South Sanpete School District Superintendent Kent Larsen
South Sanpete School District Superintendent Kent Larsen

 

South Sanpete students will use iPADS more  extensively than ever this year

 

By Suzanne Dean

Publisher

8-18-2016

 

MANTI—The South Sanpete School District will continue its focus on the “technology side of things,” during 2016-17, Superintendent Kent Larsen said Tuesday as teachers prepared to return to their classrooms.

The district will continue what it calls its “one-to-one” initiative, under which every middle-school and high-school student has a school-issued iPADs and uses that single device for most of his or her schoolwork.

But in the coming year, schools will use the iPADs to disseminate a bigger variety of materials and instruction to students. Likewise, students will do assignments in new formats only possible with innovative software, Larsen said.

A student’s iPADs will not be “simply a substitute for pen and paper,” Larsen said, “but a tool for more advanced levels of technology.”
Last year, one high school student demonstrated that potential when a health teacher told the class they could prepare a report in any format they liked. The student created a three-dimensional looking pamphlet on the respiratory system.

Rather than a traditional book report, students could make Power Point presentations on books they’ve read and share the presentations with other students, Larsen said.

One big step the district has already started taking, Larsen said, is integrating CANVAS, a software program for classroom management and instruction, into iPADs.

CANVAS enables a teacher to assemble reading, instructional videos and a related assignment on a single web-based page, Larsen said. Students use the materials to learn, complete the assignment and even to submit it to the teacher. The teacher grades the assignment right in the CANVAS system.
Most Utah colleges, including Snow College, use CANVAS, so teaching secondary students to use it is “another strategy for preparing students for college,” the superintendent said.

Another big step, one the district and school board are still deliberating about, is having students take end-of-year SAGE tests on their iPADs. (SAGE stands for Student Assessment of Growth and Excellence.

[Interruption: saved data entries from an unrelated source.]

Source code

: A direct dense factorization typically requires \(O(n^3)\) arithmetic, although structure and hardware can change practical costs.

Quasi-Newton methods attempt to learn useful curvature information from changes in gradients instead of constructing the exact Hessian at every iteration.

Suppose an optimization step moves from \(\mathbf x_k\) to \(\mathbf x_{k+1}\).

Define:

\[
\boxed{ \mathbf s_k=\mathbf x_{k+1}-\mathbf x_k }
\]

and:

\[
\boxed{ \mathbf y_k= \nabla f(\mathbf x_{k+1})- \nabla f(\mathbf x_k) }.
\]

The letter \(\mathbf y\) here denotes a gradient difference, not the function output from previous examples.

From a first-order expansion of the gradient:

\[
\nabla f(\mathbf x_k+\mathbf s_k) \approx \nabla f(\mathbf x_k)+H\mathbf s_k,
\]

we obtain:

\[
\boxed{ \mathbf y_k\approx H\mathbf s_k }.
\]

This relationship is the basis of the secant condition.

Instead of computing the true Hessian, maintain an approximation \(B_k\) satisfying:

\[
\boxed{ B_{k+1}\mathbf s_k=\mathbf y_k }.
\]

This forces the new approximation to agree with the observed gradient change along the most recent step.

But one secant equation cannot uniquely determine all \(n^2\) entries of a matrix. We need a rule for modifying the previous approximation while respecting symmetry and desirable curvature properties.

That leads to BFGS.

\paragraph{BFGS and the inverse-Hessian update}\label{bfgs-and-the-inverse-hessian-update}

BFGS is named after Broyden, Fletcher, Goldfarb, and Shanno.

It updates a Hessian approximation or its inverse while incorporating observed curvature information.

The Utah State Office of Education requires all students statewide to take the tests.)

Currently, schools in the district have just one or two rooms each equipped with the computers students must use for the tests. That means all classes in the school have to rotate through the limited number of computer labs. So, testing has to start in April, nearly two months before the end of school.

If students could take the tests on their iPADs, classes wouldn’t be tied to the lab schedule. “They could just do the testing whenever they needed to do it.”

Larsen did an informal experiment a few years ago at Gunnison High School in which students waited until the end of the year to test. In physics and other science subjects, the additional weeks of instruction translated to 9-11 percent higher scores than in groups that tested before instruction was complete.

At the same time students are using iPADs more extensively than ever before, South Sanpete schools will be emphasizing what Larsen calls “digital citizenship” more than ever.

Every student with an iPAD will receive instruction on refraining from accessing inappropriate or dangerous sites, and avoiding sending any personal information over the Internet.

Larsen mentioned several other ongoing goals in the district.

South Sanpete will continue to work toward having 90 percent of primary-grade students reading on grade level by third grade.

Increasingly, elementary schools will focus not just on overall reading skill but on identifying the specific aspects of reading a student is having trouble with, such as phonetics or so-called “decoding,” and doing “skill-based” intervention.

The district will continue to participate in the K-16 Alliance, an organization Snow College has established for collaboration with secondary schools in the Six-County Area.

The alliance is to make sure schools are teaching students the skills they will need when they get to the college and reducing the number of students who need remedial work at Snow before they can take regular classes.